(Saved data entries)

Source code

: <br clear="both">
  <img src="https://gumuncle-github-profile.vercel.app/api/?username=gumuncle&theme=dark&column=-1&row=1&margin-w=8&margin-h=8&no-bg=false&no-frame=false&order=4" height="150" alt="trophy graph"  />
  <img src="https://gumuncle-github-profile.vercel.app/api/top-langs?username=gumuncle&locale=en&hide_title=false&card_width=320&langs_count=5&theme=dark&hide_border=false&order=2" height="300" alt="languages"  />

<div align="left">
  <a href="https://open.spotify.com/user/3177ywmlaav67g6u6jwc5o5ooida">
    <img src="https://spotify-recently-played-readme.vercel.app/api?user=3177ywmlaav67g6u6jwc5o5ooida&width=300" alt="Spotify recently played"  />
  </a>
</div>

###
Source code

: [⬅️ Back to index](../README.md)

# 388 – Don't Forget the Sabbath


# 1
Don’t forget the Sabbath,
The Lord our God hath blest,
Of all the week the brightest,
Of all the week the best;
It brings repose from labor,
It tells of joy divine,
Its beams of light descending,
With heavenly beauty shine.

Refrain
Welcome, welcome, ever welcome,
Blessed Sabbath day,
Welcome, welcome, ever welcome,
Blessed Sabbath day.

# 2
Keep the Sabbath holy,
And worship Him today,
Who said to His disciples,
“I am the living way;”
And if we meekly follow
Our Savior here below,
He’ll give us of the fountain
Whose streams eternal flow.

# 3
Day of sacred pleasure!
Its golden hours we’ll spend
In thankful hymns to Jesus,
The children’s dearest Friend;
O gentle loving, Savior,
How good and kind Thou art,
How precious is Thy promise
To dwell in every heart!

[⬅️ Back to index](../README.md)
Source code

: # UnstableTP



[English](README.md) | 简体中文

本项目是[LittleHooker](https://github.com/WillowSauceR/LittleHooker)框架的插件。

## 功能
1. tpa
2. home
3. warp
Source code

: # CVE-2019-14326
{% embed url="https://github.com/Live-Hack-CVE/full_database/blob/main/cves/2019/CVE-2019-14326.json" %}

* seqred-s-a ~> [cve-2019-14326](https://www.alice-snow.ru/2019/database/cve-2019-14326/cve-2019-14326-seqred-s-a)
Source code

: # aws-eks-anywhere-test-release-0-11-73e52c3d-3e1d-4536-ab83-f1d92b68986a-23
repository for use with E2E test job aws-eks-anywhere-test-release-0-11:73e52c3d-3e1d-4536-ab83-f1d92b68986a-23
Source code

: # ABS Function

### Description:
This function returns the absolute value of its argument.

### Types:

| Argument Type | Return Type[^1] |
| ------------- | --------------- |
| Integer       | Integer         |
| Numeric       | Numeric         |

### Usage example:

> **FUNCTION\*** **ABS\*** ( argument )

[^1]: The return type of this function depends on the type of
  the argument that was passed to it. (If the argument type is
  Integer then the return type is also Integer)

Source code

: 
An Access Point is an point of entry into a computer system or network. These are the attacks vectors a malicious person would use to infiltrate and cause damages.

--

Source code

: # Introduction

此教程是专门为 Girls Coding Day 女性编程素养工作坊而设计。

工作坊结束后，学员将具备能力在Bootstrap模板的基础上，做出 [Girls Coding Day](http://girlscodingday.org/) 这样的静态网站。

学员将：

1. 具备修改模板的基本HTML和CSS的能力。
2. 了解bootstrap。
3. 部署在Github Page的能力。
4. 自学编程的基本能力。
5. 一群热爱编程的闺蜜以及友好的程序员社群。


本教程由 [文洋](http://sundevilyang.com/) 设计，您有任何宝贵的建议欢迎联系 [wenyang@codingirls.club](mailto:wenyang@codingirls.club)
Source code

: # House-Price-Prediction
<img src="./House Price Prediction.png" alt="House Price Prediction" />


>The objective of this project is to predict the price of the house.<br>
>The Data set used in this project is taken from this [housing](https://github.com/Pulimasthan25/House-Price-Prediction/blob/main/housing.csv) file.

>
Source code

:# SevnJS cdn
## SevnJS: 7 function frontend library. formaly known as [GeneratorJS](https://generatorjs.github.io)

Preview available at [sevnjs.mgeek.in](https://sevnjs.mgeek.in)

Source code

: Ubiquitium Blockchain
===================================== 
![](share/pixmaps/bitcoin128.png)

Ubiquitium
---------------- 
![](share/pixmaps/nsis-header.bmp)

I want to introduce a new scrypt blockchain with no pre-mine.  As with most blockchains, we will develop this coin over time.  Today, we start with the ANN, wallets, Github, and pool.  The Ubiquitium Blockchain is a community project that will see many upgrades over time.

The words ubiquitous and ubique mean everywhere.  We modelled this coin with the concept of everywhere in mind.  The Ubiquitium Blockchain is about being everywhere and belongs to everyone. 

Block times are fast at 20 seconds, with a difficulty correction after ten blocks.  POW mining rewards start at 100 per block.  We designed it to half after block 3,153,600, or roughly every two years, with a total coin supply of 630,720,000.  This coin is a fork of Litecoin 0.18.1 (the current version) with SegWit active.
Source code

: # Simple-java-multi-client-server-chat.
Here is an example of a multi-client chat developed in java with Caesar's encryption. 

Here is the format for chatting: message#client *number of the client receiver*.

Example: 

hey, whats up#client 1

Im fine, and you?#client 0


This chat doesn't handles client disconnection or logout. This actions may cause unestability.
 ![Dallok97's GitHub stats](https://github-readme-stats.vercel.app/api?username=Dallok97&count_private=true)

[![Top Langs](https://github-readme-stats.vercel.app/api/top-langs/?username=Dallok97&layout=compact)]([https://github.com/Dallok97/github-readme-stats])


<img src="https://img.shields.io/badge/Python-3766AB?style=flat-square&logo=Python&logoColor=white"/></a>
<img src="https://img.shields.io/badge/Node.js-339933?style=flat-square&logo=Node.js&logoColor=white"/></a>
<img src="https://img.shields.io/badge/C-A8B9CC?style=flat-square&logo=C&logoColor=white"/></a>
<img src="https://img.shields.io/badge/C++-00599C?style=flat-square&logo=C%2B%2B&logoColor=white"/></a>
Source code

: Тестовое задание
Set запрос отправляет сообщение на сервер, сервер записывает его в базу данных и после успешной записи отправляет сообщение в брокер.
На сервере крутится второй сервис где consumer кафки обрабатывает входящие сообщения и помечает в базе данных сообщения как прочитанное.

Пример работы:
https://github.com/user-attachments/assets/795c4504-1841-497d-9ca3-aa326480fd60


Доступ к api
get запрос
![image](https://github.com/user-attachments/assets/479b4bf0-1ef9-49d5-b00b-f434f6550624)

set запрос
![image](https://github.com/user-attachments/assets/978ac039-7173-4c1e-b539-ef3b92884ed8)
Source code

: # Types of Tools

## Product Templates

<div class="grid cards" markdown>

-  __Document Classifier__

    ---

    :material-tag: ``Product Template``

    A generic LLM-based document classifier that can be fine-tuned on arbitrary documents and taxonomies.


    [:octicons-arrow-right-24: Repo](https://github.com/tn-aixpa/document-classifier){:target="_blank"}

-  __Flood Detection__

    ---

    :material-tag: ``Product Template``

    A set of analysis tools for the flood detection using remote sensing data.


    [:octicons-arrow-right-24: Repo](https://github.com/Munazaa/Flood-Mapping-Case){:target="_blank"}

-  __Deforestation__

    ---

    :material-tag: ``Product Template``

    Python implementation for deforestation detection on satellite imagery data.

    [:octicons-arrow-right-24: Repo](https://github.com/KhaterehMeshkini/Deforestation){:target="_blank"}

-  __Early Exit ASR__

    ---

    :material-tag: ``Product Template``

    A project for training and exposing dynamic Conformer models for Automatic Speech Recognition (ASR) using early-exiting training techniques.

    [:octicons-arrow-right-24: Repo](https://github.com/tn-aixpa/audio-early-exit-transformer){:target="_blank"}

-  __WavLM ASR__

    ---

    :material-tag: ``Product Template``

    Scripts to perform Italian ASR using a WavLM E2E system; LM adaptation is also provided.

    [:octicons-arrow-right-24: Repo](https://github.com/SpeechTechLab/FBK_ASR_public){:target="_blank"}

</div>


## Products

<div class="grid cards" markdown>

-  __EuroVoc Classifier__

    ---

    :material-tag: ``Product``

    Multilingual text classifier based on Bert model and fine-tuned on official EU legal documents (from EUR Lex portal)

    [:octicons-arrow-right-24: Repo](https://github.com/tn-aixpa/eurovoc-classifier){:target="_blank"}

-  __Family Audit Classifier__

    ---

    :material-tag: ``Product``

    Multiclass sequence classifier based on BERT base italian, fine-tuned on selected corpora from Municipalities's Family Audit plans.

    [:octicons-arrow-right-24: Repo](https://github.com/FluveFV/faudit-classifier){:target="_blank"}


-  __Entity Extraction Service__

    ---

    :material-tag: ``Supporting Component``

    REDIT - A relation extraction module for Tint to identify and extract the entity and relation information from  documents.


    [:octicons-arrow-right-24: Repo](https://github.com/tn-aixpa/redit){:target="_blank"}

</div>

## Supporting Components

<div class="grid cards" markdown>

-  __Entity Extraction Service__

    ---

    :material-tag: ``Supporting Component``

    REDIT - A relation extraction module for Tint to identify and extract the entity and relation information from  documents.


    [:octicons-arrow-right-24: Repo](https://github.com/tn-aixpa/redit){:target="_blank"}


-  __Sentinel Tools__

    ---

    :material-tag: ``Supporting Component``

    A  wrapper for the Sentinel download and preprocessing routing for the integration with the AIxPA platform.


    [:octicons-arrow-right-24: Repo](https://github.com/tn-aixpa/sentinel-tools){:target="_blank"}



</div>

- [EXERCISE DIRECTIONS]
Locate the lines above that contain "fine" and copy them.

- [RESPONSE AREA]
Im fine, and you?#client 0
    A generic LLM-based document classifier that can be fine-tuned on arbitrary documents and taxonomies.
    Multilingual text classifier based on Bert model and fine-tuned on official EU legal documents (from EUR Lex portal)
    Multiclass sequence classifier based on BERT base italian, fine-tuned on selected corpora from Municipalities's Family Audit plans.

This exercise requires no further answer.